Società | Gleichberechtigung

„Nicht als Gewalt wahrgenommen“

Der Südtiroler Monitoringausschuss widmet sich jetzt einem Tabuthema: Gewalt an Menschen mit Behinderung. Die Vorsitzende Michaela Morandini über die neue Kampagne.
Michela Morandi, Vorsitzende des Südtiroler Monitoringausschusses für die Rechte von Menschen mit Behinderungen.
Foto: Michela Morandi
Salto.bz: Frau Morandini, die Tätigkeit des Monitoringausschusses ist zwar mit Start 2017 eine junge, aber gibt es zum Thema Gewalt an Menschen mit Behinderung in Südtirol Zahlen, bzw. werden diese erhoben?
 
Michela Morandini: Die Aufgabe des Monitoringausschusses für Menschen mit Behinderung, der beim Landtag angesiedelt ist, ist es darauf zu achten, ob die Rechte von Menschen mit Behinderung eingehalten werden und Missstände sichtbar zu machen. Daher ist es nicht die Aufgabe, Daten zu erheben, aber der Anstoß, dass es Daten dazu braucht ist sehr wohl Aufgabe des Ausschusses, weil Daten sehr oft die Grundlage sind um Aktionen zu starten, ein Phänomen sichtbar zu machen. Mir sind keine Daten zum Thema Gewalt an Menschen mit Behinderung bekannt, auch weil dieses Phänomen so vielfältig ist.
 
Sie studieren und bekommen zu hören, dass es toll sei, dass sie das trotz Behinderung machen.
 
Welche Formen unterscheiden Sie dabei? 
 
Erlauben Sie mir auszuholen: Die Kampagne ist entstanden aus den Beiträgen von Menschen mit Behinderung, den Selbstvertreterinnen und Selbstvertretern. Es wurden immer wieder alltägliche Situationen genannt, wo sie Gewalt erleben. Wir haben festgestellt, das es auch ein Tabuthema ist: Wir haben letztes Jahr auf das Thema sexualisierter Gewalt an Frauen mit Behinderung aufmerksam gemacht. Auch dort beginnt es schon damit, dass es sehr wenige Studien gibt.

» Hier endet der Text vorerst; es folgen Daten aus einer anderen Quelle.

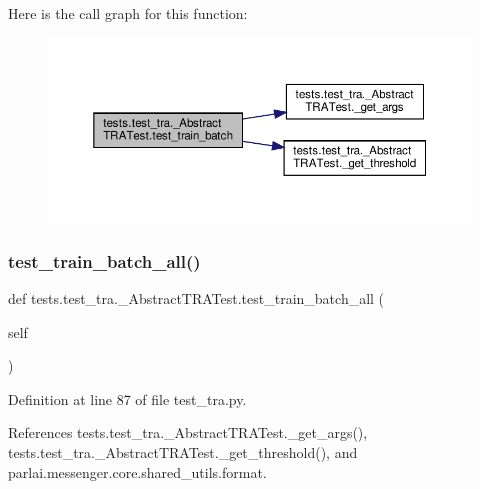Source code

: Here is the call graph for this function\+:
\nopagebreak
\begin{figure}[H]
\begin{center}
\leavevmode
\includegraphics[width=350pt]{classtests_1_1test__tra_1_1__AbstractTRATest_a00c2874cb33f155fa829cc7783d5d724_cgraph}
\end{center}
\end{figure}
\mbox{\label{classtests_1_1test__tra_1_1__AbstractTRATest_a5e0358ae47540ed9b0583e75ac1d9a49}} 
\subsubsection{\texorpdfstring{test\+\_\+train\+\_\+batch\+\_\+all()}{test\_train\_batch\_all()}}
{\footnotesize\ttfamily def tests.\+test\+\_\+tra.\+\_\+\+Abstract\+T\+R\+A\+Test.\+test\+\_\+train\+\_\+batch\+\_\+all (\begin{DoxyParamCaption}\item[{}]{self }\end{DoxyParamCaption})}



Definition at line 87 of file test\+\_\+tra.\+py.



References tests.\+test\+\_\+tra.\+\_\+\+Abstract\+T\+R\+A\+Test.\+\_\+get\+\_\+args(), tests.\+test\+\_\+tra.\+\_\+\+Abstract\+T\+R\+A\+Test.\+\_\+get\+\_\+threshold(), and parlai.\+messenger.\+core.\+shared\+\_\+utils.\+format.

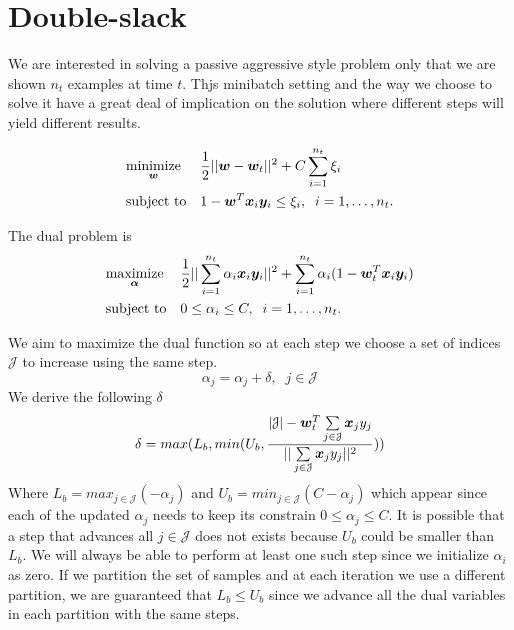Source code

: \section{Double-slack}

We are interested in solving a passive aggressive style problem only that we are shown $n_t$ examples at time $t$. Thjs minibatch setting and the way we choose to solve it have a great deal of implication on the solution where different steps will yield different results.

\begin{equation*}
\begin{aligned}
& \underset{\bm{w}}{\text{minimize}}
& & \frac{1}{2} || \bm{w} - \bm{w}_t ||^2 + C \sum\limits_{i=1}^{n_t}{\xi_i} \\
& \text{subject to}
& & 1 - \bm{w}^T \bm{x}_i \bm{y}_i \leq \xi_i, \;
 \; i = 1, \ldots, n_t.
\end{aligned}
\end{equation*}


The dual problem is 
\begin{equation*}
\begin{aligned}
& \underset{\bm{\alpha}}{\text{maximize}}
& & \frac{1}{2} || \sum\limits_{i=1}^{n_t} {\alpha_i \bm{x}_i \bm{y}_i}||^2 + \sum\limits_{i=1}^{n_t} {\alpha_i (1 - \bm{w}_t^T \bm{x}_i \bm{y}_i }) \\
& \text{subject to}
& & 0 \leq \alpha_i \leq C, \;
 \; i = 1, \ldots, n_t.
\end{aligned}
\end{equation*}


We aim to maximize the dual function so at each step we choose a set of indices $\mathcal{J} $ to increase using the same step.
\[ \alpha_j = \alpha_j + \delta , \;\; j \in \mathcal{J} \]
We derive the following $\delta$
\[ \delta = max(L_b   , min(U_b , \frac{|\mathcal{J}| - \bm{w}_t^T \sum\limits_{j \in \mathcal{J}} {\bm{x}_j y_j}   }{|| \sum\limits_{j \in \mathcal{J} }{\bm{x}_j y_j} ||^2 }  ) )
\]
Where $ L_b = max_{ j \in \mathcal{J} } (-\alpha_j) $ and $ U_b = min_{ j \in \mathcal{J} } (C -\alpha_j) $ which appear since each of the updated $\alpha_j$ needs to keep its constrain $0 \leq \alpha_j \leq C $.
It is possible that a step that advances all $j \in \mathcal{J} $ does not exists because $ U_b $ could be smaller than $L_b$. We will always be able to perform at least one such step since we initialize $\alpha_i$ as zero. If we partition the set of samples and at each iteration we use a different partition, we are guaranteed that $L_b \leq U_b $ since we advance all the dual variables in each partition with the same steps.\\



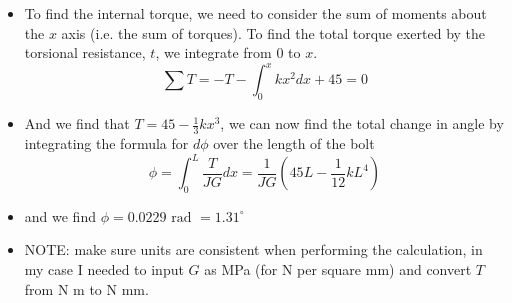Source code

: \documentclass[12pt, oneside]{article}
\begin{document}
\begin{enumerate}
\begin{itemize}
\begin{figure}[H]
				\end{figure}
			\item To find the internal torque, we need to consider the sum of moments about the $x$ axis (i.e. the sum of torques). To find the total torque exerted by the torsional resistance, $t$, we integrate from $0$ to $x$.
				\begin{equation*}
					\sum T = -T - \int_0^x kx^2 dx + 45 = 0
				\end{equation*}
			\item And we find that $T = 45 - \frac{1}{3}kx^3$, we can now find the total change in angle by integrating the formula for $d\phi$ over the length of the bolt
				\begin{equation*}
					\phi = \int_0^L \frac{T}{JG}dx = \frac{1}{JG}\left( 45L - \frac{1}{12}kL^4 \right)
				\end{equation*}
			\item and we find $\phi = 0.0229 \text{ rad } = 1.31^\circ$
			\item NOTE: make sure units are consistent when performing the calculation, in my case I needed to input $G$ as MPa (for N per square mm) and convert $T$ from N m to N mm.
		\end{itemize}


\end{enumerate}
\end{document}
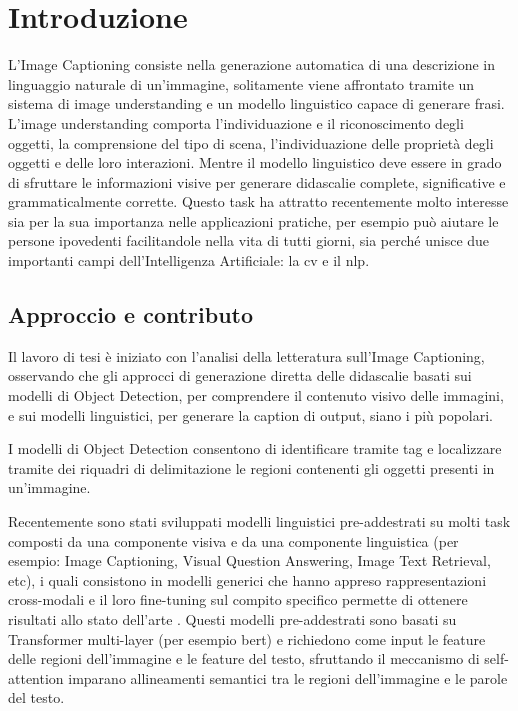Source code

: \chapter{Introduzione}
L'Image Captioning consiste nella generazione automatica di una descrizione in linguaggio naturale di un'immagine, solitamente viene affrontato tramite un sistema di image understanding e un modello linguistico capace di generare frasi.
L'image understanding comporta l'individuazione e il riconoscimento degli oggetti, la comprensione del tipo di scena, l'individuazione delle proprietà degli oggetti e delle loro interazioni.
Mentre il modello linguistico deve essere in grado di sfruttare le informazioni visive per generare didascalie complete, significative e grammaticalmente corrette.
Questo task ha attratto recentemente molto interesse sia per la sua importanza nelle applicazioni pratiche, per esempio può aiutare le persone ipovedenti facilitandole nella vita di tutti giorni, sia perché unisce due importanti campi dell'Intelligenza Artificiale: la \acrlong{cv} e il \acrlong{nlp}.


\section{Approccio e contributo}

Il lavoro di tesi è iniziato con l'analisi della letteratura sull'Image Captioning, osservando che gli approcci di generazione diretta delle didascalie basati sui modelli di Object Detection, per comprendere il contenuto visivo delle immagini, e sui modelli linguistici, per generare la caption di output, siano i più popolari.


I modelli di Object Detection consentono di identificare tramite tag e localizzare tramite dei riquadri di delimitazione le regioni contenenti gli oggetti presenti in un'immagine. 

Recentemente sono stati sviluppati modelli linguistici pre-addestrati su molti task composti da una componente visiva e da una componente linguistica (per esempio: Image Captioning, Visual Question Answering, Image Text Retrieval, etc), i quali consistono in modelli generici che hanno appreso rappresentazioni cross-modali e il loro fine-tuning sul compito specifico permette di ottenere risultati allo stato dell'arte \cite{zhou2020unified, li2019visualbert, li2020unicoder, li2020oscar, zhang2021vinvl}.
Questi modelli pre-addestrati sono basati su Transformer multi-layer (per esempio \acrshort{bert}) e richiedono come input le feature delle regioni dell'immagine e le feature del testo, sfruttando il meccanismo di self-attention imparano allineamenti semantici tra le regioni dell'immagine e le parole del testo.


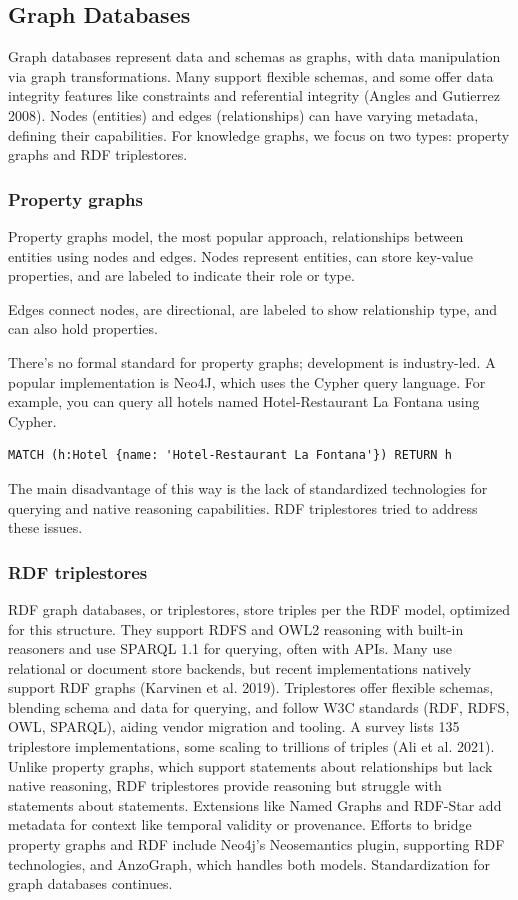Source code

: \documentclass[12pt]{article}
\begin{document}
\subsection{Graph Databases}
Graph databases represent data and schemas as graphs, with data manipulation via graph transformations. Many support flexible schemas, and some offer data integrity features like constraints and referential integrity (Angles and Gutierrez 2008). Nodes (entities) and edges (relationships) can have varying metadata, defining their capabilities. For knowledge graphs, we focus on two types: property graphs and RDF triplestores.
\subsubsection{Property graphs}
Property graphs model, the most popular approach, relationships between entities using nodes and edges.
Nodes represent entities, can store key-value properties, and are labeled to indicate their role or type.

Edges connect nodes, are directional, are labeled to show relationship type, and can also hold properties.

There’s no formal standard for property graphs; development is industry-led. A popular implementation is Neo4J, which uses the Cypher query language. For example, you can query all hotels named Hotel-Restaurant La Fontana using Cypher.
\begin{verbatim}
MATCH (h:Hotel {name: 'Hotel-Restaurant La Fontana'}) RETURN h
\end{verbatim}
The main disadvantage of this way is the lack of standardized technologies for querying and native reasoning capabilities. RDF triplestores tried to address these issues.
\subsubsection{RDF triplestores}
RDF graph databases, or triplestores, store triples per the RDF model, optimized for this structure. They support RDFS and OWL2 reasoning with built-in reasoners and use SPARQL 1.1 for querying, often with APIs. Many use relational or document store backends, but recent implementations natively support RDF graphs (Karvinen et al. 2019). Triplestores offer flexible schemas, blending schema and data for querying, and follow W3C standards (RDF, RDFS, OWL, SPARQL), aiding vendor migration and tooling. A survey lists 135 triplestore implementations, some scaling to trillions of triples (Ali et al. 2021). Unlike property graphs, which support statements about relationships but lack native reasoning, RDF triplestores provide reasoning but struggle with statements about statements. Extensions like Named Graphs and RDF-Star add metadata for context like temporal validity or provenance. Efforts to bridge property graphs and RDF include Neo4j's Neosemantics plugin, supporting RDF technologies, and AnzoGraph, which handles both models. Standardization for graph databases continues.
\end{document}
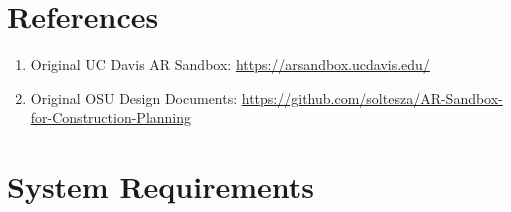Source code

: \documentclass[letterpaper, 10pt, onecolumn, draftclsnofoot]{IEEEtran}
\begin{document}
    
\section{\textbf{References}}
    \begin{enumerate}[\label={}]         
        \item{Original UC Davis AR Sandbox: \url{https://arsandbox.ucdavis.edu/}}
        \item{Original OSU Design Documents: \url{https://github.com/soltesza/AR-Sandbox-for-Construction-Planning}}
    \end{enumerate}

\section{\textbf{System Requirements}}
\end{document}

Diese aktuelle Kampagne zielt darauf ab, die vielfältigen Formen im Alltag zu zeigen, um Bewusstsein zu schaffen. Diese beginnen bei Behindertenfeindlichkeit, wobei es sich um Aussprüche, wie auch Hass oder Hetze im Netz, handeln kann. Das ist relativ offensichtlich und auch nachvollziehbar.
 
Nicht immer ist die Ausgrenzung und Gewalt aber so offensichtlich?
 
Ja, es gibt Situationen und Verhaltensweisen, die im allgemeinen Verständnis nicht als Gewalt wahrgenommen werden. Etwa der sogenannte Ableismus, was vom englischen able, also fähig sein, kommt. Dabei betrachtet man einen Menschen mit Behinderung nicht in der Gesamtheit, sondern reduziert ihn nur auf das, was er nicht kann. Oder man hebt etwas Selbstverständliches hervor und gibt den Menschen ein gönnerhaftes Lob, beziehungsweise verkindlicht ihn: „Brav hast du das gemacht.“, oder „Toll, wie das Menschen mit Behinderung machen.“ Das ist eine Form, von der unsere Selbstvertreter:innen sehr oft berichten. Sie studieren und bekommen zu hören, dass es toll sei, dass sie das trotz Behinderung machen.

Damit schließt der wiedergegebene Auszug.